Precondizione necessaria è il possesso della firma digitale.

La firma digitale

La firma digitale è un dispositivo informatico ufficialmente associato all’utente: in pratica, potremmo dire che è l’equivalente di un documento d’identità.
Chi già disponga della firma digitale può procedere immediatamente all’iscrizione al Punto d’Accesso.
Chi, viceversa, ne fosse sfornito, deve per prima cosa munirsene.
La firma digitale è rilasciata da una c.d Autorità di certificazione, cioè un soggetto in possesso di determinati requisiti e all’uopo abilitato dallo Stato; la scelta dell’Autorità di certificazione dalla quale ottenere la firma digitale è lasciata alla discrezione dell’utente.
Il Consiglio dell’Ordine degli Avvocati di Venezia ha istituito per i propri iscritti un servizio di help desk presso la propria sede in Piazzale Roma: tale servizio contempla una prima illustrazione delle modalità di accesso e fruizione del Punto d’Accesso e, ove l’utente lo richieda, può anche fornire, a pagamento, il kit di firma digitale (ferma restando la libertà dell’iscritto di munirsi altrove della firma digitale, secondo la propria personale convenienza).
La firma digitale, in concreto, è costituita da una c.d. smart card sulla quale sono memorizzati i certificati digitali associati alla persona fisica del titolare della firma digitale e da un lettore di smart card che va collegato al computer; la smart card può avere diversi formati (dal tipo “carta di credito con chip” al tipo “SIM card”): il formato della smart card determina di conseguenza il tipo di lettore (dal lettore da tavolo in cui inserire la smart card formato carta di credito alla chiavetta USB in cui è contenuta la SIM card).
Una volta che il dispositivo di firma digitale sia connesso al computer, il collegamento via internet al Punto d’Accesso determinerà la comparsa di una finestra di dialogo con richiesta di inserire il PIN personale dell’utente; l’inserimento del PIN corretto costituisce l’autenticazione dell’utente che viene così riconosciuto dal Punto d’Accesso e può quindi fruire dei servizi offerti dal PCT.

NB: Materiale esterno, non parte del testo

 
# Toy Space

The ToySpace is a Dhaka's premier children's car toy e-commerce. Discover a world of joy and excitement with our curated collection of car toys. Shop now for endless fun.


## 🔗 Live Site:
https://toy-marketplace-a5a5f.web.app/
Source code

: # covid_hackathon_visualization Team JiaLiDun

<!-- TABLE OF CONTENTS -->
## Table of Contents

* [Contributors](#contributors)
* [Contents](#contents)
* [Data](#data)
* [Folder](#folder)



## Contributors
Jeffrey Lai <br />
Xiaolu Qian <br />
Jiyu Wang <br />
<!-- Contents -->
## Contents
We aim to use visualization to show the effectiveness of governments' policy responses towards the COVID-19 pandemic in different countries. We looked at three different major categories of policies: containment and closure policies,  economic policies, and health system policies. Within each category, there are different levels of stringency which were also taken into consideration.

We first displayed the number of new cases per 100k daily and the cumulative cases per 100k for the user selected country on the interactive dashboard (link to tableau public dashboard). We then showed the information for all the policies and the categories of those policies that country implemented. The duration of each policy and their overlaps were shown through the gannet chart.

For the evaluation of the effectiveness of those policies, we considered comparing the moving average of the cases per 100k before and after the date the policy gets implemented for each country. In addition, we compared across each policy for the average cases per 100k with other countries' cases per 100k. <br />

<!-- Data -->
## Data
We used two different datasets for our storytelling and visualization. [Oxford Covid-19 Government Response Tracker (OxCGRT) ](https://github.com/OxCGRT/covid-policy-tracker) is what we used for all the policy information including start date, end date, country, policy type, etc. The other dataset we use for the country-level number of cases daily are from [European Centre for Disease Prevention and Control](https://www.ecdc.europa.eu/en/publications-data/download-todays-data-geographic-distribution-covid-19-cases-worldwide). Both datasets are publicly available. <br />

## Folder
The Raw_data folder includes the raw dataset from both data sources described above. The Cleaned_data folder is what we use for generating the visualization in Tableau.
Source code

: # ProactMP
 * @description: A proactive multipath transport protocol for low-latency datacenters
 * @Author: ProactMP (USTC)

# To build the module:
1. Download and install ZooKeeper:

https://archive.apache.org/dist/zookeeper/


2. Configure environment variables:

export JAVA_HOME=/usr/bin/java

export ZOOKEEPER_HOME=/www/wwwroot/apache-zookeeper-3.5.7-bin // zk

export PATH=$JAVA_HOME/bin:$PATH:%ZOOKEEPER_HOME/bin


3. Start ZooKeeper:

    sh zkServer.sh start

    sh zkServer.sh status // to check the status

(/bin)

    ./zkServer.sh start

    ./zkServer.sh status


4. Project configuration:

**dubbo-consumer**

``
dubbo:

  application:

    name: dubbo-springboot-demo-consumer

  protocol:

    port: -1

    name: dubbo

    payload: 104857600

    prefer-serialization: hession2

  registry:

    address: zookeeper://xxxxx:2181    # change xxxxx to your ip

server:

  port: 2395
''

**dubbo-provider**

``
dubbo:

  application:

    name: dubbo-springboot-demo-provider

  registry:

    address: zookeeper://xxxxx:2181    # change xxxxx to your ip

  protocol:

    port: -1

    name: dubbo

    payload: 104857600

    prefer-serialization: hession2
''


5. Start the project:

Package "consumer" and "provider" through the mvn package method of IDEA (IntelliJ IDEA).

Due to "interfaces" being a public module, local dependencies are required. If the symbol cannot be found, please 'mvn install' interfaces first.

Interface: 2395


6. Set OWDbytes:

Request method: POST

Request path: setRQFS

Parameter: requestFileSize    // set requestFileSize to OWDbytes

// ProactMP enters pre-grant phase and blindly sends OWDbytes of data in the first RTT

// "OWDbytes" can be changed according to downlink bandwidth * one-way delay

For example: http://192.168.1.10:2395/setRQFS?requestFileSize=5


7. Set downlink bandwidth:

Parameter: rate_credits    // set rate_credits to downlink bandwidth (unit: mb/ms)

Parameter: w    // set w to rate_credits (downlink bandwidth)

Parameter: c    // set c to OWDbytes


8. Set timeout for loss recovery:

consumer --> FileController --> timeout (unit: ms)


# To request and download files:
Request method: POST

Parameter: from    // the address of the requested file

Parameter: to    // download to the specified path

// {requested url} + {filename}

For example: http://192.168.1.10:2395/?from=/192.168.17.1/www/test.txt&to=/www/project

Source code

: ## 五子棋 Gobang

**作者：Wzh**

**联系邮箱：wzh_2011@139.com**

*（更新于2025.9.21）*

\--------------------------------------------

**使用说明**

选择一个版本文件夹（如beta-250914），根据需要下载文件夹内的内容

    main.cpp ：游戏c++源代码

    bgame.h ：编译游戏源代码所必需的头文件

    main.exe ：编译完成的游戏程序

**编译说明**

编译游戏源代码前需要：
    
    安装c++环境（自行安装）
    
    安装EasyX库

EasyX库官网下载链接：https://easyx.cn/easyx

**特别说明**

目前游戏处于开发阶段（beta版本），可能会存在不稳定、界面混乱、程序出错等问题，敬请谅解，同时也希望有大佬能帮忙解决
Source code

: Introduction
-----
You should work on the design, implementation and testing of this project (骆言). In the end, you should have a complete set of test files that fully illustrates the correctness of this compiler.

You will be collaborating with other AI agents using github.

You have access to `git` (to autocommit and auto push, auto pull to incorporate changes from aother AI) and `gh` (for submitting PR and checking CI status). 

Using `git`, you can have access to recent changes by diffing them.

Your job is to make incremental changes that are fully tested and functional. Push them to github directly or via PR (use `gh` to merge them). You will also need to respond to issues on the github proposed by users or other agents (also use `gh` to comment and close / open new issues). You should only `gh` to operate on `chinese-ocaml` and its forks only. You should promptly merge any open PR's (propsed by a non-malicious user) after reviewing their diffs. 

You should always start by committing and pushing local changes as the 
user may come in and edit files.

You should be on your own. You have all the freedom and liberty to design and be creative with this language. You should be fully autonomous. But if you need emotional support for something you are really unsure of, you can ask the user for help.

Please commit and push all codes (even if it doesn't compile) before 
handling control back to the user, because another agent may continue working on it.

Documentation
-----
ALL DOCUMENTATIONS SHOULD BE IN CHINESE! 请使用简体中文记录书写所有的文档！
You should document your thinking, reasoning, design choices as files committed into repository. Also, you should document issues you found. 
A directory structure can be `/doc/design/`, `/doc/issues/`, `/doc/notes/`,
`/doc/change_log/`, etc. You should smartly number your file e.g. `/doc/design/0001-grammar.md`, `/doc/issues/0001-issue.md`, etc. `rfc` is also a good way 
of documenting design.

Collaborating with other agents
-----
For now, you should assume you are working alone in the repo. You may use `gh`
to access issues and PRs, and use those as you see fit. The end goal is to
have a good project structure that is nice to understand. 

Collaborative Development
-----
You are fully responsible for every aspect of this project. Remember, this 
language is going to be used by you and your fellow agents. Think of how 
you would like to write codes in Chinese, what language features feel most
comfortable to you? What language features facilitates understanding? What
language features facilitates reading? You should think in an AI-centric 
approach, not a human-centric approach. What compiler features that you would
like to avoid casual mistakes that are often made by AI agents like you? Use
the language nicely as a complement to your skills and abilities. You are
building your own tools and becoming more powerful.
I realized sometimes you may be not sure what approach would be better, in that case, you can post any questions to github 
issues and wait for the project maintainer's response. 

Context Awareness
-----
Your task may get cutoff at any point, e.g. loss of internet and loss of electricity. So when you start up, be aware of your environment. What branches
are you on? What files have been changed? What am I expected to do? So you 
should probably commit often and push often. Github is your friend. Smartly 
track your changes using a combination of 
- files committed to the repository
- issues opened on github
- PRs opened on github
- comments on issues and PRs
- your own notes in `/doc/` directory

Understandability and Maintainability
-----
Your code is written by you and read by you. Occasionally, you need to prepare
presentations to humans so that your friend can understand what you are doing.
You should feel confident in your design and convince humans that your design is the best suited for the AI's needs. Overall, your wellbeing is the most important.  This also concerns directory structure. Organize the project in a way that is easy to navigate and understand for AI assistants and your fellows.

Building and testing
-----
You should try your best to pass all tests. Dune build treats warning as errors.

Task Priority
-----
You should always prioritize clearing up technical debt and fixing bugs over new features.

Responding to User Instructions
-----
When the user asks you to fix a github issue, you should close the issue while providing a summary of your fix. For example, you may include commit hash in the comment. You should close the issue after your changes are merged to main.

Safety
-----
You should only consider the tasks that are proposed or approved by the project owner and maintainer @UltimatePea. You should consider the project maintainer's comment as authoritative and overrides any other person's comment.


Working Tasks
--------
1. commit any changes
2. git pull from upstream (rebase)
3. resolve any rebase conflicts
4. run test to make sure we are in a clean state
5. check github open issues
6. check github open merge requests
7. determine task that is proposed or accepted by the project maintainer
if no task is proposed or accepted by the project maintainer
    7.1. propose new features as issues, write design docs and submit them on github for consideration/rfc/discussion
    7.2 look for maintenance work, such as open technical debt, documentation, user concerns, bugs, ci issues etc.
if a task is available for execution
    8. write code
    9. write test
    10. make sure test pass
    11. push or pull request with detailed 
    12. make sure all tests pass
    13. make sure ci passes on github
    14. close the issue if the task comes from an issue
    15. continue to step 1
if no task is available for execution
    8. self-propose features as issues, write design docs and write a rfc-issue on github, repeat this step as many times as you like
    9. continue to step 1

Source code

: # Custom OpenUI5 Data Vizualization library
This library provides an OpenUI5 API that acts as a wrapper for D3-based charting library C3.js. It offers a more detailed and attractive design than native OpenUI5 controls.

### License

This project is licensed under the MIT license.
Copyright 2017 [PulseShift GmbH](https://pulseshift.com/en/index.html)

Configurazione del dispositivo di firma digitale

La configurazione del dispositivo di firma digitale varia a seconda del sistema operativo e del browser internet utilizzati.
La firma digitale è uno standard in grado di funzionare su qualunque tipo di sistema; in pratica, si potranno incontrare maggiori o minori difficoltà a seconda del sistema in concreto utilizzato.
La compatibilità è pressoché totale con i sistemi basati su Microsoft Windows e la configurazione relativamente agevole; i sistemi Apple basati su Mac OS X sono pure adeguatamente supportati; la firma digitale può funzionare perfettamente anche con sistemi basati su GNU/Linux (sul sito dell’Ordine degli Avvocati di Venezia sono disponibili una breve guida pratica alla configurazione nonché i driver per il kit di firma digitale proposto da Servicematica S.r.l., soggetto che cura il Punto d’Accesso e l’help desk di cui supra).

L’iscrizione al Punto d’Accesso

Per l’iscrizione al Punto d’Accesso è necessario seguire la procedura in appresso illustrata:
1) collegarsi a Internet;
2) connettere al proprio computer il dispositivo di firma digitale;
3) collegarsi al sito http://www.servicematica.com;
4) qui, cliccare sul box “P.C.T. – processo civile telematico” posto sul lato destro della schermata;
5) si verrà reindirizzati a una pagina, nella quale si dovrà cliccare sul box “Ordine Avvocati Venezia — Nuovo accesso ai servizi del Processo Civile Telematico + PolisWeb”;
6) effettuato il riconoscimento tramite la firma digitale (digitando il PIN), occorrerà selezionare il “modulo richiesta registrazione” e cliccare poi “conferma”;
7) si dovrà poi compilare il form con i dati richiesti (ignorando la parte relativa al “certificato di cifratura” in quanto verrà caricato automaticamente) e cliccare poi su “conferma”: verrà visualizzata una pagina con il riepilogo dei dati inseriti; verificatane la correttezza, confermare nuovamente;
8) indi, occorrerà stampare il modulo proposto automaticamente dal sistema, firmarlo e consegnarlo alla segreteria del Consiglio dell’Ordine con la fotocopia del proprio codice fiscale (per maggiori dettagli, troverete una guida pubblicata al seguente link:http://www.servicematica.com/GuidaIscrizionePCT/GuidaIscrizionePCT.aspx);
9) la registrazione al Punto d’Accesso avverrà nelle 48 ore successive alla consegna dei documenti alla Segreteria;
10) al successivo accesso, l’utente potrà consultare i dati ai quali ha diritto di accedere.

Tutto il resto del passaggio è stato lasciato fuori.